So that the copy stays text only, transcribe the data below exactly and exclude the images.
Segment Open
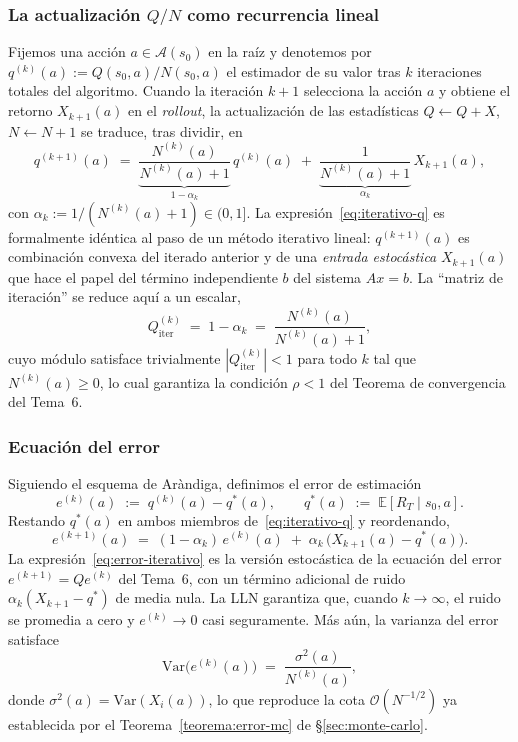 \subsubsection*{La actualización $Q/N$ como recurrencia lineal}

Fijemos una acción $a \in \mathcal{A}(s_0)$ en la raíz y denotemos por $q^{(k)}(a) := Q(s_0,a) / N(s_0,a)$ el estimador de su valor tras $k$ iteraciones totales del algoritmo. Cuando la iteración $k+1$ selecciona la acción $a$ y obtiene el retorno $X_{k+1}(a)$ en el \emph{rollout}, la actualización de las estadísticas $Q \leftarrow Q + X$, $N \leftarrow N + 1$ se traduce, tras dividir, en
\begin{equation}
    q^{(k+1)}(a) \;=\; \underbrace{\frac{N^{(k)}(a)}{N^{(k)}(a) + 1}}_{1 - \alpha_k} \, q^{(k)}(a) \;+\; \underbrace{\frac{1}{N^{(k)}(a) + 1}}_{\alpha_k} \, X_{k+1}(a),
    \label{eq:iterativo-q}
\end{equation}
con $\alpha_k := 1/(N^{(k)}(a)+1) \in (0,1]$. La expresión~\eqref{eq:iterativo-q} es formalmente idéntica al paso de un método iterativo lineal: $q^{(k+1)}(a)$ es combinación convexa del iterado anterior y de una \emph{entrada estocástica} $X_{k+1}(a)$ que hace el papel del término independiente $b$ del sistema $Ax = b$. La ``matriz de iteración'' se reduce aquí a un escalar,
\[
    Q_{\text{iter}}^{(k)} \;=\; 1 - \alpha_k \;=\; \frac{N^{(k)}(a)}{N^{(k)}(a) + 1},
\]
cuyo módulo satisface trivialmente $|Q_{\text{iter}}^{(k)}| < 1$ para todo $k$ tal que $N^{(k)}(a) \geq 0$, lo cual garantiza la condición $\rho < 1$ del Teorema de convergencia del Tema~6.

\subsubsection*{Ecuación del error}

Siguiendo el esquema de Aràndiga, definimos el error de estimación
\[
    e^{(k)}(a) \;:=\; q^{(k)}(a) - q^*(a), \qquad q^*(a) \;:=\; \mathbb{E}[R_T \mid s_0, a].
\]
Restando $q^*(a)$ en ambos miembros de~\eqref{eq:iterativo-q} y reordenando,
\begin{equation}
    e^{(k+1)}(a) \;=\; (1 - \alpha_k)\, e^{(k)}(a) \;+\; \alpha_k\, \bigl( X_{k+1}(a) - q^*(a) \bigr).
    \label{eq:error-iterativo}
\end{equation}
La expresión~\eqref{eq:error-iterativo} es la versión estocástica de la ecuación del error $e^{(k+1)} = Q e^{(k)}$ del Tema~6, con un término adicional de ruido $\alpha_k (X_{k+1} - q^*)$ de media nula. La LLN garantiza que, cuando $k \to \infty$, el ruido se promedia a cero y $e^{(k)} \to 0$ casi seguramente. Más aún, la varianza del error satisface
\[
    \mathrm{Var}\bigl( e^{(k)}(a) \bigr) \;=\; \frac{\sigma^2(a)}{N^{(k)}(a)},
\]
donde $\sigma^2(a) = \mathrm{Var}(X_i(a))$, lo que reproduce la cota $\mathcal{O}(N^{-1/2})$ ya establecida por el Teorema~\ref{teorema:error-mc} de §\ref{sec:monte-carlo}.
Segment Closed
#### Solution below:
 \subsubsection*{La actualización $Q/N$ como recurrencia lineal}

Fijemos una acción $a \in \mathcal{A}(s_0)$ en la raíz y denotemos por $q^{(k)}(a) := Q(s_0,a) / N(s_0,a)$ el estimador de su valor tras $k$ iteraciones totales del algoritmo. Cuando la iteración $k+1$ selecciona la acción $a$ y obtiene el retorno $X_{k+1}(a)$ en el \emph{rollout}, la actualización de las estadísticas $Q \leftarrow Q + X$, $N \leftarrow N + 1$ se traduce, tras dividir, en
\begin{equation}
    q^{(k+1)}(a) \;=\; \underbrace{\frac{N^{(k)}(a)}{N^{(k)}(a) + 1}}_{1 - \alpha_k} \, q^{(k)}(a) \;+\; \underbrace{\frac{1}{N^{(k)}(a) + 1}}_{\alpha_k} \, X_{k+1}(a),
    \label{eq:iterativo-q}
\end{equation}
con $\alpha_k := 1/(N^{(k)}(a)+1) \in (0,1]$. La expresión~\eqref{eq:iterativo-q} es formalmente idéntica al paso de un método iterativo lineal: $q^{(k+1)}(a)$ es combinación convexa del iterado anterior y de una \emph{entrada estocástica} $X_{k+1}(a)$ que hace el papel del término independiente $b$ del sistema $Ax = b$. La ``matriz de iteración'' se reduce aquí a un escalar,
\[
    Q_{\text{iter}}^{(k)} \;=\; 1 - \alpha_k \;=\; \frac{N^{(k)}(a)}{N^{(k)}(a) + 1},
\]
cuyo módulo satisface trivialmente $|Q_{\text{iter}}^{(k)}| < 1$ para todo $k$ tal que $N^{(k)}(a) \geq 0$, lo cual garantiza la condición $\rho < 1$ del Teorema de convergencia del Tema~6.

\subsubsection*{Ecuación del error}

Siguiendo el esquema de Aràndiga, definimos el error de estimación
\[
    e^{(k)}(a) \;:=\; q^{(k)}(a) - q^*(a), \qquad q^*(a) \;:=\; \mathbb{E}[R_T \mid s_0, a].
\]
Restando $q^*(a)$ en ambos miembros de~\eqref{eq:iterativo-q} y reordenando,
\begin{equation}
    e^{(k+1)}(a) \;=\; (1 - \alpha_k)\, e^{(k)}(a) \;+\; \alpha_k\, \bigl( X_{k+1}(a) - q^*(a) \bigr).
    \label{eq:error-iterativo}
\end{equation}
La expresión~\eqref{eq:error-iterativo} es la versión estocástica de la ecuación del error $e^{(k+1)} = Q e^{(k)}$ del Tema~6, con un término adicional de ruido $\alpha_k (X_{k+1} - q^*)$ de media nula. La LLN garantiza que, cuando $k \to \infty$, el ruido se promedia a cero y $e^{(k)} \to 0$ casi seguramente. Más aún, la varianza del error satisface
\[
    \mathrm{Var}\bigl( e^{(k)}(a) \bigr) \;=\; \frac{\sigma^2(a)}{N^{(k)}(a)},
\]
donde $\sigma^2(a) = \mathrm{Var}(X_i(a))$, lo que reproduce la cota $\mathcal{O}(N^{-1/2})$ ya establecida por el Teorema~\ref{teorema:error-mc} de §\ref{sec:monte-carlo}.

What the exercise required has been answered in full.